Outras três vítimas — Lucas Toniolo Pereira, Gustavo Henrique Togni e Letícia Sassiente de Oliveira — foram atingidas, mas sobreviveram.

 

Na sentença, o juiz destacou que o policial tinha treinamento para uso de arma de fogo e deveria ter agido com cautela, especialmente em um ambiente com grande aglomeração de pessoas.
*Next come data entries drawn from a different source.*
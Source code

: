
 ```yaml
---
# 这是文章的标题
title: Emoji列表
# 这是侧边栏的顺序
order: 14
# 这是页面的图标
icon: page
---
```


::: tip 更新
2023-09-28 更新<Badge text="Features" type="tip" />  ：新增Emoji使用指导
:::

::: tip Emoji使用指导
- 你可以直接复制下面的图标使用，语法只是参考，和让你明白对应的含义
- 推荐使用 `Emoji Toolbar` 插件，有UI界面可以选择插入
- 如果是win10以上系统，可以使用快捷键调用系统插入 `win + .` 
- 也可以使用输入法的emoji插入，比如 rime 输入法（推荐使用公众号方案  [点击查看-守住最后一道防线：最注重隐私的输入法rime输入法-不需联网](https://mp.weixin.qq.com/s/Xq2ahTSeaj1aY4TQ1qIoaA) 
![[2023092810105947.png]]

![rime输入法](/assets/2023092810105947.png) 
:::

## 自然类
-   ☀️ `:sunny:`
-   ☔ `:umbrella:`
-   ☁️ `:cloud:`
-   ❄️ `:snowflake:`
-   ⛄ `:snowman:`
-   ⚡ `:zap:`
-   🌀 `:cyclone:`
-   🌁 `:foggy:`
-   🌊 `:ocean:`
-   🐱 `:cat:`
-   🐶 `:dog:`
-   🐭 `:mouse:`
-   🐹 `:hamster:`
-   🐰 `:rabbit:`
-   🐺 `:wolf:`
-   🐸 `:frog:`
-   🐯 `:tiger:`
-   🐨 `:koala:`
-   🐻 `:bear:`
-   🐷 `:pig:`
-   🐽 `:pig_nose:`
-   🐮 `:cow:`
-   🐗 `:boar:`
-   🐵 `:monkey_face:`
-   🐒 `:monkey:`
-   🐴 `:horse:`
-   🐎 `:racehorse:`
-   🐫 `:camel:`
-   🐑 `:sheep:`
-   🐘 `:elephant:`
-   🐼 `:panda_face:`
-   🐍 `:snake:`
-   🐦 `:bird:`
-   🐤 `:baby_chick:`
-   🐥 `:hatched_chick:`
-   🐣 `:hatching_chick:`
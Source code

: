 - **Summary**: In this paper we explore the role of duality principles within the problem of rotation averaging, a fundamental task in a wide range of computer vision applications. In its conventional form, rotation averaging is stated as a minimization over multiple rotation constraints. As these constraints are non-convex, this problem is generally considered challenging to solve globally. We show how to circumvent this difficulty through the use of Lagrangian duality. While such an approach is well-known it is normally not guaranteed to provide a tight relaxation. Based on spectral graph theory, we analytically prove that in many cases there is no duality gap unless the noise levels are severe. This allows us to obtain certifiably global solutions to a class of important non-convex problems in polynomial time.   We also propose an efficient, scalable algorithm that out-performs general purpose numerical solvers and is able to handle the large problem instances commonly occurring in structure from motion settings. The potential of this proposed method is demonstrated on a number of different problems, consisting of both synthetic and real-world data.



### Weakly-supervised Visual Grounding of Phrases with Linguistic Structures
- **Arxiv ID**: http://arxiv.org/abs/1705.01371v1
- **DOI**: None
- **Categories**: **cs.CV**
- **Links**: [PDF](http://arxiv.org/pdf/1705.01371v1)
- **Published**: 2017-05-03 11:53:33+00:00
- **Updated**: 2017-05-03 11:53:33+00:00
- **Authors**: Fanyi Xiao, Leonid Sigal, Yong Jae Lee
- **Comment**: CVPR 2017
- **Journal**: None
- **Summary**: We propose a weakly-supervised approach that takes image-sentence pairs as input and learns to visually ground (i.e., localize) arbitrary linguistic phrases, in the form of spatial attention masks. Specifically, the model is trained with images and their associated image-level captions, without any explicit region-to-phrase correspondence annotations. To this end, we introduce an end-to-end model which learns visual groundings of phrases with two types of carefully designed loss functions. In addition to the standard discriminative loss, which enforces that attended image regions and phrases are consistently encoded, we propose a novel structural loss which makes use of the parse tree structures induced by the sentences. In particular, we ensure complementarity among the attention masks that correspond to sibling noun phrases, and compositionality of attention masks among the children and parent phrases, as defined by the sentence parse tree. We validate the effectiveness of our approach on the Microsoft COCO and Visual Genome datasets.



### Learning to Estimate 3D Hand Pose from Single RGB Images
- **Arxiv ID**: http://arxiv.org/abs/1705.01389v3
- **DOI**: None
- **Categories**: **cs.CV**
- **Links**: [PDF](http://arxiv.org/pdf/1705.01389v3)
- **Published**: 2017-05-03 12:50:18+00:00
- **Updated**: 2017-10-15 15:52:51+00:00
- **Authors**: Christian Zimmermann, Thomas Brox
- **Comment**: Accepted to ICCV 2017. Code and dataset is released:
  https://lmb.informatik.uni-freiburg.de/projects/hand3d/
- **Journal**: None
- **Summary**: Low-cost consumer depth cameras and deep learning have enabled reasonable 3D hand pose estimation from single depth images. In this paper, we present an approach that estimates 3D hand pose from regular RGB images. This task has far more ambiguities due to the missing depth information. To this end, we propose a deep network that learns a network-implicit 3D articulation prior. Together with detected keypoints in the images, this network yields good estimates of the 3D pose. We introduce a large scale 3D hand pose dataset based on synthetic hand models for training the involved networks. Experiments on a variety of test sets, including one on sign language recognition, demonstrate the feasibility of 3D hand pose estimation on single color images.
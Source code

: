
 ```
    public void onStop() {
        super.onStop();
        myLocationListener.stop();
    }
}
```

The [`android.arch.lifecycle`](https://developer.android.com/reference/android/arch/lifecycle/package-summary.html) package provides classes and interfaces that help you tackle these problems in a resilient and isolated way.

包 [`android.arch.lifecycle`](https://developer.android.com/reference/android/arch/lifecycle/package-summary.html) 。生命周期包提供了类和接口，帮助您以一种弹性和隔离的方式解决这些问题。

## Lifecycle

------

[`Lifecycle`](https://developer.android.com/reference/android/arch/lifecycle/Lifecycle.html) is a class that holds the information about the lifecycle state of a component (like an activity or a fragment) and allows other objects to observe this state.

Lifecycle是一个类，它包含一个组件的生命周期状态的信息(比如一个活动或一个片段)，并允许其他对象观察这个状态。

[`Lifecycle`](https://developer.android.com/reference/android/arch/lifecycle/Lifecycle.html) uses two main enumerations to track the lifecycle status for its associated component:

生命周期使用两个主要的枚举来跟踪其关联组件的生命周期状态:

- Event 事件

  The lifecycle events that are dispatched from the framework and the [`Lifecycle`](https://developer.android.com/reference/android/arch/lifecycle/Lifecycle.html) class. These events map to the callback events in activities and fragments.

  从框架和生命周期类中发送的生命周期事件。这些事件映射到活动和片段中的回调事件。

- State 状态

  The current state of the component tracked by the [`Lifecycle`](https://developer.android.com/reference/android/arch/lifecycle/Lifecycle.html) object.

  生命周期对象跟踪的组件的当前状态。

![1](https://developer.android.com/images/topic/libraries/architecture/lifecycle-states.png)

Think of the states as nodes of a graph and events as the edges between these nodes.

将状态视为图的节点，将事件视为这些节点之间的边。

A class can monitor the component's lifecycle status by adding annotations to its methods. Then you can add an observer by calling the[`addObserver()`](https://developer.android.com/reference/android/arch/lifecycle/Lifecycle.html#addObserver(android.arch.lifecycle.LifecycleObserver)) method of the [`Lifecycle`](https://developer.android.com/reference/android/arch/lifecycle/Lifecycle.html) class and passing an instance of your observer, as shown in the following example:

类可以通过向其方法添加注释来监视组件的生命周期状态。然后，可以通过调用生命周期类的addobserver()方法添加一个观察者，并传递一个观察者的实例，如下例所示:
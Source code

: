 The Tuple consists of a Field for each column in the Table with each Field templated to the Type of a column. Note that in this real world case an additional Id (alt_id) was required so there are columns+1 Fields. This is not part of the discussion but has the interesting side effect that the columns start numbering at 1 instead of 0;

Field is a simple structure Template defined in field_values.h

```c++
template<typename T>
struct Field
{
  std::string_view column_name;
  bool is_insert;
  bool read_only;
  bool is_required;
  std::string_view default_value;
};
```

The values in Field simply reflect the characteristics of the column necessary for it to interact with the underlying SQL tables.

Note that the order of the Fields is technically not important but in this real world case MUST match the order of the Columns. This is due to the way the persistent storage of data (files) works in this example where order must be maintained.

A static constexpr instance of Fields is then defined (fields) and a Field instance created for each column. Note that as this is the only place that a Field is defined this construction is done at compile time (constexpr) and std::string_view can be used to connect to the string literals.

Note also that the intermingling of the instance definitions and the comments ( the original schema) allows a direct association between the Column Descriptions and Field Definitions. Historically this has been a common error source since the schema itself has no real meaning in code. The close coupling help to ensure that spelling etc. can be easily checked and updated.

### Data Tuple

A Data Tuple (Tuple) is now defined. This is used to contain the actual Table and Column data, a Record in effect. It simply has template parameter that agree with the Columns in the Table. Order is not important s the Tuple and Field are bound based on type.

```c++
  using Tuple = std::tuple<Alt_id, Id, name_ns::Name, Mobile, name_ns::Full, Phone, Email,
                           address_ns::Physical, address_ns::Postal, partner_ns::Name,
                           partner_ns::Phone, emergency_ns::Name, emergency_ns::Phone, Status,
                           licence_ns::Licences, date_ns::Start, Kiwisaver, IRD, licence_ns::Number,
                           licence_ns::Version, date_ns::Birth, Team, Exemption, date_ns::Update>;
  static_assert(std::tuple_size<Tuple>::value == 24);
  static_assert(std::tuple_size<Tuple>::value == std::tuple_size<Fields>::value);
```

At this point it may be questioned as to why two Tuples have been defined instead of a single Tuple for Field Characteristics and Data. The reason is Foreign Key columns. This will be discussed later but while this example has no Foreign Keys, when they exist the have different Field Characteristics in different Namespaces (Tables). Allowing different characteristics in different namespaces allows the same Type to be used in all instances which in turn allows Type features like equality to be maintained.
Segundo a decisão, os disparos em meio à multidão geraram pânico generalizado e colocaram inúmeras pessoas em risco.

Após o julgamento pelo Tribunal do Júri, o magistrado determinou a execução imediata da pena, com cumprimento inicial em regime fechado.

 

A defesa de Leandro Henrique Pereira, formada pelos advogados Mauro Ribas, Renato Soares, Renan Canto e Cláudio Dalledone, informou que irá recorrer da condenação imposta pelo Tribunal do Júri.

Segundo os advogados, existem questões processuais relevantes que serão levadas ao Tribunal de Justiça e que, na avaliação da defesa, podem configurar nulidades no julgamento.

 

Entre os pontos citados está uma manifestação ocorrida dentro do plenário, quando cerca de 20 familiares das vítimas permaneceram no local usando camisetas com dizeres de “justiça”, situação que, segundo a defesa, poderia ter influenciado os jurados.

 

Os advogados também questionam a utilização do silêncio do réu em seu prejuízo durante o julgamento.

 

No mérito, a defesa afirma que irá contestar os fundamentos da condenação e sustenta que há testemunhas que presenciaram o momento em que o policial teria sido agredido antes de efetuar os disparos.

 

Por fim, os advogados afirmam que também irão discutir a dosimetria da pena, que, na avaliação da defesa, foi exagerada.